Si este prohibicionismo disfrazado de abolicionismo resulta finalmente aprobado, las posiciones regulacionistas se verán reforzadas a largo plazo por ser la única alternativa para las mujeres que quieran reclamar derechos al Estado sea cual sea la actividad que desarrollen parar vivir. La izquierda que aplaudía el discurso de Ciudadanos hace unas semanas en el Congreso de los Diputados sobre este tema no tendría problemas en encontrar unos extraños compañeros de viaje para legislar sobre prostitución. ¿Quién va a convencer a las mujeres en prostitución de que el abolicionismo es la solución si se toman medidas prohibicionistas, en nombre del mismo, que las perjudican? Lo cierto es que tampoco nadie querrá convencerlas, más allá de las que quieran hacer un ejercicio de cinismo político sin contemplaciones. El Estado siempre ha operado en contra de las mujeres en prostitución, pero en esta ocasión se tomaría como excusa el abolicionismo, dejándonos desarmadas para próximas batallas.

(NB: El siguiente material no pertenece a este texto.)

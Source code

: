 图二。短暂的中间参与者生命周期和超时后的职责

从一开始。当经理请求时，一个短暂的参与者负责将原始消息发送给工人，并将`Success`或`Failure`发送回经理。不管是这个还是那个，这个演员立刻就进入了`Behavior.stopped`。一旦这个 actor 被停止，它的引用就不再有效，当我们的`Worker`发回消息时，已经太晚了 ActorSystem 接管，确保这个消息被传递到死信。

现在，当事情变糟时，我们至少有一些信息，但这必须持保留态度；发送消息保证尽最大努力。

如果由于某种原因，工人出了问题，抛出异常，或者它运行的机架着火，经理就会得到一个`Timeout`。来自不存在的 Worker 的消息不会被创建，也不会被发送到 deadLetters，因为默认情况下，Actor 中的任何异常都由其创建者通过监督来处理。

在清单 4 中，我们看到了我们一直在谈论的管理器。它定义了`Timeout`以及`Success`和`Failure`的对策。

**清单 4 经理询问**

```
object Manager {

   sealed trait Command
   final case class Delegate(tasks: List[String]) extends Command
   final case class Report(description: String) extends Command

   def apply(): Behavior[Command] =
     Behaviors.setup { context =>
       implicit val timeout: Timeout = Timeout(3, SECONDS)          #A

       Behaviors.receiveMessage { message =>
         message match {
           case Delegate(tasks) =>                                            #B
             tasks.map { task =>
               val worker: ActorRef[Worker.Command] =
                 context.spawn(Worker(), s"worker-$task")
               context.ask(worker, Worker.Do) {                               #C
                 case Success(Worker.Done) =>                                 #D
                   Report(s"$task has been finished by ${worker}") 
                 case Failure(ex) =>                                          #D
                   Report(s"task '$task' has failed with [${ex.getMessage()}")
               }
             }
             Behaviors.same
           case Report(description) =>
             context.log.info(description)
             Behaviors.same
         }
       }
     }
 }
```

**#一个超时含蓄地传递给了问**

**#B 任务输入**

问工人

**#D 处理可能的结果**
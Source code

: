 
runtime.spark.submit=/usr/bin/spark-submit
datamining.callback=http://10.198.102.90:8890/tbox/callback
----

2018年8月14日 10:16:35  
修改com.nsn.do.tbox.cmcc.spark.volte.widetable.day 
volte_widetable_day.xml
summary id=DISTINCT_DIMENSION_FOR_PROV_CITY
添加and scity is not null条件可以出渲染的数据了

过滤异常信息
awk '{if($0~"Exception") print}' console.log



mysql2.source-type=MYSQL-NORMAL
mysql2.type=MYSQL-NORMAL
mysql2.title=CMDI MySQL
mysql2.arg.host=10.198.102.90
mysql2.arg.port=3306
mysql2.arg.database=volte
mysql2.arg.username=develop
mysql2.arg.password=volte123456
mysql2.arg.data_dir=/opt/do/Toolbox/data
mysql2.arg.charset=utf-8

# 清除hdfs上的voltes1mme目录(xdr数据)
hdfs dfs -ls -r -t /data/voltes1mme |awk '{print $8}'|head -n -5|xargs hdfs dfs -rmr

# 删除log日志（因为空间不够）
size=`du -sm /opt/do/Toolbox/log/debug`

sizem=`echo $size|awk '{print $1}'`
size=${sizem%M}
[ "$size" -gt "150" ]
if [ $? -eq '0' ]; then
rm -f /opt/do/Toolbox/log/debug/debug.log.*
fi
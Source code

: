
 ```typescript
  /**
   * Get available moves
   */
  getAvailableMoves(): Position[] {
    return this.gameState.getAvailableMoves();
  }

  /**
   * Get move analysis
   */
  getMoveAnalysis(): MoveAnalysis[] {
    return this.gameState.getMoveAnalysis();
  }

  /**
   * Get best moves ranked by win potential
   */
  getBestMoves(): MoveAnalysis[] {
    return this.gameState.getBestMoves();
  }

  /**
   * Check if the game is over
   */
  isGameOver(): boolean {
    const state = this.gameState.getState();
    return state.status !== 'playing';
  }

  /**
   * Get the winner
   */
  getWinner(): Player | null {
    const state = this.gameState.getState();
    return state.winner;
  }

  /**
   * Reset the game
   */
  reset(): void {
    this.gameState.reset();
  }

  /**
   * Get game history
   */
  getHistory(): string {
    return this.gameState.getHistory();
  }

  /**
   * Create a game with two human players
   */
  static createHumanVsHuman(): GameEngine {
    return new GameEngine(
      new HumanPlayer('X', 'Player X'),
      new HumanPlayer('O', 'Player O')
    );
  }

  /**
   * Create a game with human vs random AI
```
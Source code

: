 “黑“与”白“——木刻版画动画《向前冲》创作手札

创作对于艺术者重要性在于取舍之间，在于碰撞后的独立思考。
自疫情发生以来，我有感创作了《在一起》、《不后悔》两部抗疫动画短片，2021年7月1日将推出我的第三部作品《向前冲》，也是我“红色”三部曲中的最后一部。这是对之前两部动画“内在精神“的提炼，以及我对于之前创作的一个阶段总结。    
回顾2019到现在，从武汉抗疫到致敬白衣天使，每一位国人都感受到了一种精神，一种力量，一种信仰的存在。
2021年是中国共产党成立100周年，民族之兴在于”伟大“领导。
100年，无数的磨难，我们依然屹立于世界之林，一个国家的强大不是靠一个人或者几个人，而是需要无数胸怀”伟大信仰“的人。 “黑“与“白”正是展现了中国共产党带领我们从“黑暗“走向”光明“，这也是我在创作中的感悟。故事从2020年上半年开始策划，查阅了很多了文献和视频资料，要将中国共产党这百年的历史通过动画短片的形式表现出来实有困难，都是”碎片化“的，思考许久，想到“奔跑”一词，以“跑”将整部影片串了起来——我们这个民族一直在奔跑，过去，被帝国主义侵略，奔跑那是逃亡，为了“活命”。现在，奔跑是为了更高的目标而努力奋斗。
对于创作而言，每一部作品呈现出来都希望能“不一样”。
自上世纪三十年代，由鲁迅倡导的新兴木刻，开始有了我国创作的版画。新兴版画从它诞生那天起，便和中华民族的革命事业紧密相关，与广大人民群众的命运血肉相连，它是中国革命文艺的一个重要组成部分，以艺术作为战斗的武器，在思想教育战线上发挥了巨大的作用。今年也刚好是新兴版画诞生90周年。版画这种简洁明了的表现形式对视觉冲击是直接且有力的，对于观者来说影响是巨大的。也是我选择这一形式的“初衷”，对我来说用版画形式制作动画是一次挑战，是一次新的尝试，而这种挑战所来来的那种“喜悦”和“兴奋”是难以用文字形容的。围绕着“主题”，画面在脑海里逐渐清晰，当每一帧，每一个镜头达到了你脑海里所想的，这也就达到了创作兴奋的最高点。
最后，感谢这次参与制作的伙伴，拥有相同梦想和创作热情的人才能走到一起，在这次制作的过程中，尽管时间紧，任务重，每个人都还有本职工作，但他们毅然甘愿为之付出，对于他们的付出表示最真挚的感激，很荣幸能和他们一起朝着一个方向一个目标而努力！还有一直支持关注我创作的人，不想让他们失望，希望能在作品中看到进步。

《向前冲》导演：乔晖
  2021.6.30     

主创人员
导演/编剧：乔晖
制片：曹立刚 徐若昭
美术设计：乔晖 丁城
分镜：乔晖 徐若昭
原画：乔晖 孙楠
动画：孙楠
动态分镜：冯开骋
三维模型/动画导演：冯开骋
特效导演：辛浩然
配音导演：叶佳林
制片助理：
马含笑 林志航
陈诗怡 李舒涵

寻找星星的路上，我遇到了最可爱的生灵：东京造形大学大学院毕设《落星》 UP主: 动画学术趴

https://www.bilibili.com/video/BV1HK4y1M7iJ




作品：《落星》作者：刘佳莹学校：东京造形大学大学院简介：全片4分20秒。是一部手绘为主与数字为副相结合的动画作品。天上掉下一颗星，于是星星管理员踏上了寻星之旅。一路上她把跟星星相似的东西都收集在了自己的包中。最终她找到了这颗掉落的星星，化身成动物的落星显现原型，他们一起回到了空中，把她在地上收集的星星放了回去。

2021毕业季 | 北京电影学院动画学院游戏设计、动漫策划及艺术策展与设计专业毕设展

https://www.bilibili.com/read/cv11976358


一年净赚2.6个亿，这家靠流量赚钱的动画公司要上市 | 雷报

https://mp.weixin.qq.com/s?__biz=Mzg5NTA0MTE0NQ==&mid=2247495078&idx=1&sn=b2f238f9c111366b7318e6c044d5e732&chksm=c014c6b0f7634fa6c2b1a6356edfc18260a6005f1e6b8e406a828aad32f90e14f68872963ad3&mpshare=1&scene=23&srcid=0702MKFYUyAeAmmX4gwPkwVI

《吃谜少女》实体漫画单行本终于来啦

El sufragismo se hermanó con el abolicionismo hace ya varios siglos. Josephine Butler fue una de las pioneras en criticar la reglamentación de esta actividad que se encontraba detrás de la vulneración de los derechos de las mujeres en prostitución en el siglo XIX. La política de los gobiernos de aquellos años tenía un enfoque higienista patriarcal que responsabilizaba a las mujeres en prostitución de la propagación de las enfermedades venéreas, llegando incluso a realizarles exámenes médicos involuntarios con la finalidad de proteger la “salud pública”. La lucha de estas “activistas” contra las leyes contagiosas acabó teniendo incidencia política tras muchos años de reivindicación colectiva ¿Qué tiene que ver eso con expulsar a las mujeres trans del abolicionismo? Recojamos de nuestra genealogía la sororidad necesaria para construir desde el debate y la gestión de las diferencias el abolicionismo transincluyente que está por venir. El cansancio, la desafección política, y la rabia también son políticas. Salgamos de este callejón sin salida impuesto mediante la acción política organizada. Dejemos de estar fritas, para ser FRITAS: Feministas Radicas Inclusivas con las [personas] Trans.